Stored data:
----
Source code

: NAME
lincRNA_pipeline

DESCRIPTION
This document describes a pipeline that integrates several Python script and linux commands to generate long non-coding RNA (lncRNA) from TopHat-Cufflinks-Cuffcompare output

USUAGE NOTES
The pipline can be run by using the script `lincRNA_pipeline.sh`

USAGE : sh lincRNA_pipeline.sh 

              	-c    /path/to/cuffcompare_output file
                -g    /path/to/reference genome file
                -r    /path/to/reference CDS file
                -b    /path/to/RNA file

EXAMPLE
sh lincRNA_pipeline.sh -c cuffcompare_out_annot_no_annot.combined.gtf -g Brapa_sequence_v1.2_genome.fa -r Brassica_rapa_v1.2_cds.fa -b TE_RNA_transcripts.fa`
----
ACTIVITY: The answer must be every entry, reproduced exactly.

SOLUTION FOR THIS EXERCISE:
Source code

: NAME
lincRNA_pipeline

DESCRIPTION
This document describes a pipeline that integrates several Python script and linux commands to generate long non-coding RNA (lncRNA) from TopHat-Cufflinks-Cuffcompare output

USUAGE NOTES
The pipline can be run by using the script `lincRNA_pipeline.sh`

USAGE : sh lincRNA_pipeline.sh 

              	-c    /path/to/cuffcompare_output file
                -g    /path/to/reference genome file
                -r    /path/to/reference CDS file
                -b    /path/to/RNA file

EXAMPLE
sh lincRNA_pipeline.sh -c cuffcompare_out_annot_no_annot.combined.gtf -g Brapa_sequence_v1.2_genome.fa -r Brassica_rapa_v1.2_cds.fa -b TE_RNA_transcripts.fa`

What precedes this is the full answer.